If you want to stabilize your code, then write small test cases for each function which make sure that they work correctly.
In your case, run a puzzle, and determine which field is wrong. Then guess which function might produce the wrong output. Call it with the input to see what it really does. Repeat for every bug you find.
[EDIT] The module unittest is your friend.
I'd like to help you in a way that you can write the actual code, so here is some explanation, and some pseudo-code.
Those sudoku solvers that don't mimic human deduction logic are bruteforce-based. Basically, you'll need a backtrack algorithm. You have your has_conflict method, which checks whether the candidate is ok at first look. Then you write the backtrack algorithm like this:
Solve(s):
Pick a candidate.
Does it have a conflict? If yes, go back, and pick another one.
No more empty cells? Then cool, return True.
Have you run out of candidates? Then it cant be solved, return False.
At this point, it seems ok. So call Solve(s) again, lets see how it works
out with the new candidate.
If Solve returned false, then after all it was a bad candidate. Go
back to picking another one.
If Solve returned True, then you solved the sudoku!
The main idea here is that if your guess was wrong, despite not having a conflict at first look, then a confliction will reveal itself somewhere deeper in the call tree.
The original sudokus have only one solution. You can extend this method to different solutions for sudokus that have them by trying any candidates despite the return value of Solve (but that will be very slow with this approach).

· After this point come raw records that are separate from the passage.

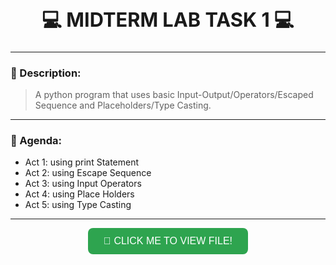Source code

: <!-- ====== MIDTERM LAB TASK TEMPLATE ====== -->

<h1 align="center" style="font-size:2.2em; font-weight:bold;">💻 MIDTERM LAB TASK 1 💻</h1>

---

### 📝 Description:
> A python program that uses basic Input-Output/Operators/Escaped Sequence and Placeholders/Type Casting.

---

### 🎯 Agenda:
- Act 1: using print Statement
- Act 2: using Escape Sequence
- Act 3: using Input Operators
- Act 4: using Place Holders
- Act 5: using Type Casting

---

<p align="center">
  <a href="asset/LabTask1.pdf" target="_blank">
    <button style="
      background-color:#2ea44f;
      border:none;
      color:white;
      padding:12px 25px;
      text-align:center;
      font-size:16px;
      border-radius:8px;
      cursor:pointer;
    ">
      📄 CLICK ME TO VIEW FILE!
    </button>
  </a>
</p>
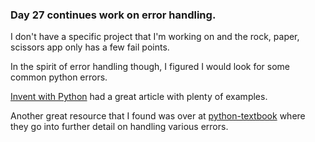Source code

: ### Day 27 continues work on error handling.

I don't have a specific project that I'm working on and the rock, paper, scissors app only has a few fail points.  

In the spirit of error handling though, I figured I would look for some common python errors.  

[Invent with Python](https://inventwithpython.com/blog/2012/07/09/16-common-python-runtime-errors-beginners-find/) had a great article with plenty of examples.  

Another great resource that I found was over at [python-textbook](https://python-textbok.readthedocs.io/en/1.0/Errors_and_Exceptions.html) where they go into further detail on handling various errors.   
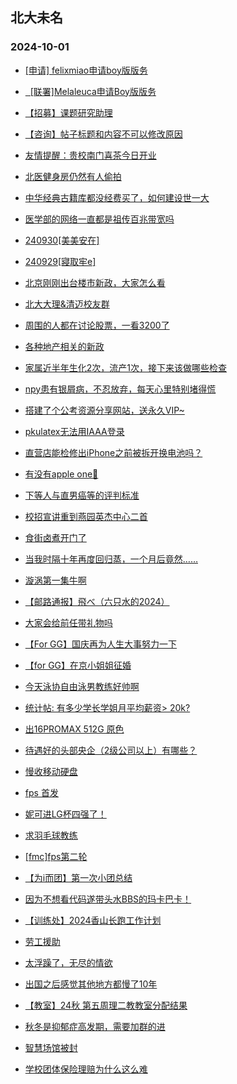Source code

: ## 北大未名 
### 2024-10-01

+ [[申请] felixmiao申请boy版版务](https://bbs.pku.edu.cn/v2/post-read.php?bid=751&threadid=18850072)

+ [  [联署]Melaleuca申请Boy版版务](https://bbs.pku.edu.cn/v2/post-read.php?bid=751&threadid=18853697)

+ [【招募】课题研究助理](https://bbs.pku.edu.cn/v2/post-read.php?bid=351&threadid=18853468)

+ [【咨询】帖子标题和内容不可以修改原因](https://bbs.pku.edu.cn/v2/post-read.php?bid=16&threadid=18830262)

+ [友情提醒：贵校南门喜茶今日开业](https://bbs.pku.edu.cn/v2/post-read.php?bid=1431&threadid=18853455)

+ [北医健身房仍然有人偷拍](https://bbs.pku.edu.cn/v2/post-read.php?bid=138&threadid=18853614)

+ [中华经典古籍库都没经费买了，如何建设世一大](https://bbs.pku.edu.cn/v2/post-read.php?bid=25&threadid=18579670)

+ [医学部的网络一直都是祖传百兆带宽吗](https://bbs.pku.edu.cn/v2/post-read.php?bid=138&threadid=18697600)

+ [240930[美美安在]](https://bbs.pku.edu.cn/v2/post-read.php?bid=104&threadid=18853607)

+ [240929[寢取牢e]](https://bbs.pku.edu.cn/v2/post-read.php?bid=104&threadid=18853351)

+ [北京刚刚出台楼市新政，大家怎么看](https://bbs.pku.edu.cn/v2/post-read.php?bid=468&threadid=18853691)

+ [北大大理&清迈校友群](https://bbs.pku.edu.cn/v2/post-read.php?bid=481&threadid=18852814)

+ [周围的人都在讨论股票，一看3200了](https://bbs.pku.edu.cn/v2/post-read.php?bid=249&threadid=18853474)

+ [各种地产相关的新政](https://bbs.pku.edu.cn/v2/post-read.php?bid=249&threadid=18853357)

+ [家属近半年生化2次，流产1次，接下来该做哪些检查](https://bbs.pku.edu.cn/v2/post-read.php?bid=244&threadid=18853135)

+ [npy患有银屑病，不忍放弃，每天心里特别堵得慌](https://bbs.pku.edu.cn/v2/post-read.php?bid=55&threadid=18844866)

+ [搭建了个公考资源分享网站，送永久VIP~](https://bbs.pku.edu.cn/v2/post-read.php?bid=209&threadid=18850101)

+ [pkulatex无法用IAAA登录](https://bbs.pku.edu.cn/v2/post-read.php?bid=13&threadid=18853695)

+ [直营店能检修出iPhone之前被拆开换电池吗？](https://bbs.pku.edu.cn/v2/post-read.php?bid=488&threadid=18853496)

+ [有没有apple one🚗](https://bbs.pku.edu.cn/v2/post-read.php?bid=488&threadid=18853318)

+ [下等人与直男癌等的评判标准](https://bbs.pku.edu.cn/v2/post-read.php?bid=251&threadid=18852135)

+ [校招宣讲重到燕园英杰中心二首](https://bbs.pku.edu.cn/v2/post-read.php?bid=80&threadid=18852678)

+ [食街卤煮开门了](https://bbs.pku.edu.cn/v2/post-read.php?bid=90&threadid=18853485)

+ [当我时隔十年再度回归蒸，一个月后竟然……](https://bbs.pku.edu.cn/v2/post-read.php?bid=323&threadid=18754185)

+ [漩涡第一集牛啊](https://bbs.pku.edu.cn/v2/post-read.php?bid=108&threadid=18853681)

+ [【邮路通报】飛べ（六只水的2024）](https://bbs.pku.edu.cn/v2/post-read.php?bid=1367&threadid=18736679)

+ [大家会给前任带礼物吗](https://bbs.pku.edu.cn/v2/post-read.php?bid=36&threadid=18848241)

+ [【For GG】国庆再为人生大事努力一下](https://bbs.pku.edu.cn/v2/post-read.php?bid=167&threadid=18853683)

+ [【for GG】在京小姐姐征婚](https://bbs.pku.edu.cn/v2/post-read.php?bid=167&threadid=18853616)

+ [今天泳协自由泳男教练好帅啊](https://bbs.pku.edu.cn/v2/post-read.php?bid=52&threadid=18853225)

+ [统计帖: 有多少学长学姐月平均薪资> 20k?](https://bbs.pku.edu.cn/v2/post-read.php?bid=99&threadid=18853226)

+ [出16PROMAX 512G 原色](https://bbs.pku.edu.cn/v2/post-read.php?bid=71&threadid=18853552)

+ [待遇好的头部央企（2级公司以上）有哪些？](https://bbs.pku.edu.cn/v2/post-read.php?bid=99&threadid=18853443)

+ [慢收移动硬盘](https://bbs.pku.edu.cn/v2/post-read.php?bid=71&threadid=18853268)

+ [fps 首发](https://bbs.pku.edu.cn/v2/post-read.php?bid=519&threadid=18852665)

+ [妮可进LG杯四强了！](https://bbs.pku.edu.cn/v2/post-read.php?bid=643&threadid=18853553)

+ [求羽毛球教练](https://bbs.pku.edu.cn/v2/post-read.php?bid=77&threadid=18853682)

+ [[fmc]fps第二轮](https://bbs.pku.edu.cn/v2/post-read.php?bid=519&threadid=18853611)

+ [【为i而团】第一次小团总结](https://bbs.pku.edu.cn/v2/post-read.php?bid=696&threadid=18853692)

+ [因为不想看代码遂带头水BBS的玛卡巴卡！](https://bbs.pku.edu.cn/v2/post-read.php?bid=696&threadid=18853394)

+ [【训练处】2024香山长跑工作计划](https://bbs.pku.edu.cn/v2/post-read.php?bid=224&threadid=18853700)

+ [劳工援助](https://bbs.pku.edu.cn/v2/post-read.php?bid=301&threadid=18853609)

+ [太浮躁了，无尽的情欲](https://bbs.pku.edu.cn/v2/post-read.php?bid=690&threadid=18853467)

+ [出国之后感觉其他地方都慢了10年](https://bbs.pku.edu.cn/v2/post-read.php?bid=690&threadid=18852203)

+ [【教室】24秋 第五周理二教教室分配结果](https://bbs.pku.edu.cn/v2/post-read.php?bid=289&threadid=18853615)

+ [秋冬是抑郁症高发期，需要加群的进](https://bbs.pku.edu.cn/v2/post-read.php?bid=396&threadid=16597029)

+ [智慧场馆被封](https://bbs.pku.edu.cn/v2/post-read.php?bid=316&threadid=18853215)

+ [学校团体保险理赔为什么这么难](https://bbs.pku.edu.cn/v2/post-read.php?bid=438&threadid=18836675)

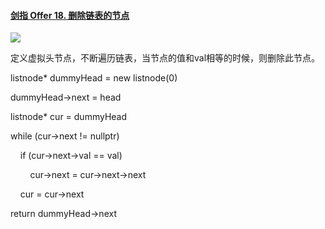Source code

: #### [剑指 Offer 18. 删除链表的节点](https://leetcode.cn/problems/shan-chu-lian-biao-de-jie-dian-lcof/)

![](C:\Users\Administrator\AppData\Roaming\marktext\images\2022-08-02-15-29-38-image.png)

定义虚拟头节点，不断遍历链表，当节点的值和val相等的时候，则删除此节点。

listnode* dummyHead = new listnode(0)

dummyHead->next = head

listnode* cur = dummyHead

while (cur->next != nullptr) 

    if (cur->next->val == val) 

        cur->next = cur->next->next

    cur = cur->next

return dummyHead->next            
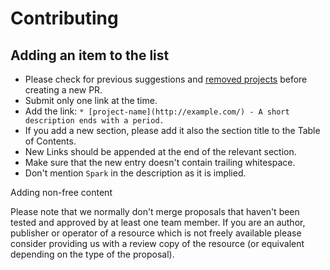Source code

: # Contributing

## Adding an item to the list

- Please check for previous suggestions and [removed projects](https://github.com/awesome-spark/awesome-spark/issues?q=is%3Aissue+is%3Aclosed+label%3Adeprecation) before creating a new PR. 
- Submit only one link at the time.
- Add the link: `* [project-name](http://example.com/) - A short description ends with a period.`
- If you add a new section, please add it also the section title to the Table of Contents.
- New Links should be appended at the end of the relevant section.
- Make sure that the new entry doesn't contain trailing whitespace.
- Don't mention `Spark` in the description as it is implied.

Adding non-free content

Please note that we normally don't merge proposals that haven't been tested and approved by at least one team member. If you are an author, publisher or operator of a resource which is not freely available please consider providing us with a review copy of the resource (or equivalent depending on the type of the proposal).
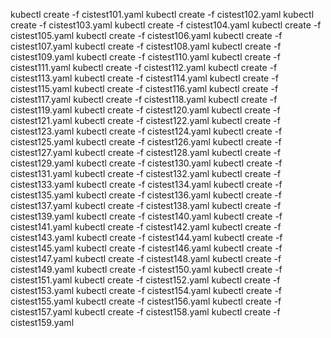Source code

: kubectl create -f cistest101.yaml
kubectl create -f cistest102.yaml
kubectl create -f cistest103.yaml
kubectl create -f cistest104.yaml
kubectl create -f cistest105.yaml
kubectl create -f cistest106.yaml
kubectl create -f cistest107.yaml
kubectl create -f cistest108.yaml
kubectl create -f cistest109.yaml
kubectl create -f cistest110.yaml
kubectl create -f cistest111.yaml
kubectl create -f cistest112.yaml
kubectl create -f cistest113.yaml
kubectl create -f cistest114.yaml
kubectl create -f cistest115.yaml
kubectl create -f cistest116.yaml
kubectl create -f cistest117.yaml
kubectl create -f cistest118.yaml
kubectl create -f cistest119.yaml
kubectl create -f cistest120.yaml
kubectl create -f cistest121.yaml
kubectl create -f cistest122.yaml
kubectl create -f cistest123.yaml
kubectl create -f cistest124.yaml
kubectl create -f cistest125.yaml
kubectl create -f cistest126.yaml
kubectl create -f cistest127.yaml
kubectl create -f cistest128.yaml
kubectl create -f cistest129.yaml
kubectl create -f cistest130.yaml
kubectl create -f cistest131.yaml
kubectl create -f cistest132.yaml
kubectl create -f cistest133.yaml
kubectl create -f cistest134.yaml
kubectl create -f cistest135.yaml
kubectl create -f cistest136.yaml
kubectl create -f cistest137.yaml
kubectl create -f cistest138.yaml
kubectl create -f cistest139.yaml
kubectl create -f cistest140.yaml
kubectl create -f cistest141.yaml
kubectl create -f cistest142.yaml
kubectl create -f cistest143.yaml
kubectl create -f cistest144.yaml
kubectl create -f cistest145.yaml
kubectl create -f cistest146.yaml
kubectl create -f cistest147.yaml
kubectl create -f cistest148.yaml
kubectl create -f cistest149.yaml
kubectl create -f cistest150.yaml
kubectl create -f cistest151.yaml
kubectl create -f cistest152.yaml
kubectl create -f cistest153.yaml
kubectl create -f cistest154.yaml
kubectl create -f cistest155.yaml
kubectl create -f cistest156.yaml
kubectl create -f cistest157.yaml
kubectl create -f cistest158.yaml
kubectl create -f cistest159.yaml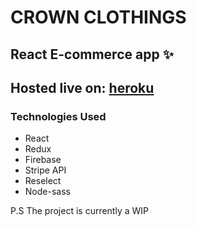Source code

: # CROWN CLOTHINGS

## React E-commerce app :sparkles:

## Hosted live on: [heroku](https://crwn-clothings-react.herokuapp.com/)

### Technologies Used

* React
* Redux
* Firebase
* Stripe API
* Reselect
* Node-sass
  
P.S The project is currently a WIP
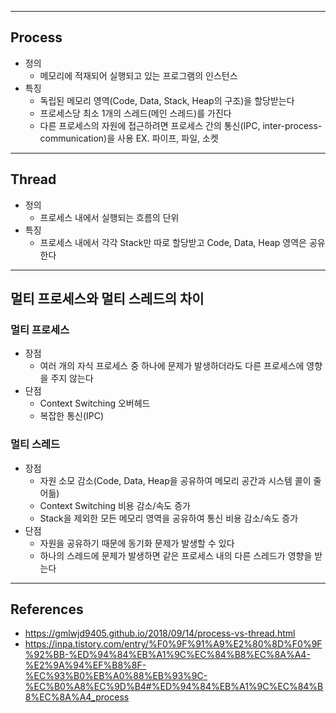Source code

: - - -
## Process
- 정의
	- 메모리에 적재되어 실행되고 있는 프로그램의 인스턴스
- 특징
	- 독립된 메모리 영역(Code, Data, Stack, Heap의 구조)을 할당받는다
	- 프로세스당 최소 1개의 스레드(메인 스레드)를 가진다
	- 다른 프로세스의 자원에 접근하려면 프로세스 간의 통신(IPC, inter-process-communication)을 사용
	  EX. 파이프, 파일, 소켓
- - -
## Thread
- 정의
	- 프로세스 내에서 실행되는 흐름의 단위
- 특징
	- 프로세스 내에서 각각 Stack만 따로 할당받고 Code, Data, Heap 영역은 공유한다
- - -
## 멀티 프로세스와 멀티 스레드의 차이
### 멀티 프로세스
- 장점
	- 여러 개의 자식 프로세스 중 하나에 문제가 발생하더라도 다른 프로세스에 영향을 주지 않는다
- 단점
	- Context Switching 오버헤드
	- 복잡한 통신(IPC)
### 멀티 스레드
- 장점
	- 자원 소모 감소(Code, Data, Heap을 공유하여 메모리 공간과 시스템 콜이 줄어듦)
	- Context Switching 비용 감소/속도 증가
	- Stack을 제외한 모든 메모리 영역을 공유하여 통신 비용 감소/속도 증가
- 단점
	- 자원을 공유하기 때문에 동기화 문제가 발생할 수 있다
	- 하나의 스레드에 문제가 발생하면 같은 프로세스 내의 다른 스레드가 영향을 받는다
- - -
## References
- https://gmlwjd9405.github.io/2018/09/14/process-vs-thread.html
- https://inpa.tistory.com/entry/%F0%9F%91%A9%E2%80%8D%F0%9F%92%BB-%ED%94%84%EB%A1%9C%EC%84%B8%EC%8A%A4-%E2%9A%94%EF%B8%8F-%EC%93%B0%EB%A0%88%EB%93%9C-%EC%B0%A8%EC%9D%B4#%ED%94%84%EB%A1%9C%EC%84%B8%EC%8A%A4_process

There's a nice trick to find out if a sudoku has more than one solutions. First try the candidates in natural order in every call of solve. Then try them backwards. Then do these two steps again, but this time run the algorithm from the last cell of the sudoku, stepping backwards. If these four solutions are identical, then it has only one solution. Unfortunately I don't have a formal proof, but it seemed to work all the time. I tried to prove it, but I'm not that great with graphs.
Solving sudoku need some bruteforcing method, I dont see those in your codes.
I also tried to do before, but finally I saw norvig's codes, its just working perfect.
and ended up with learning his codes finally.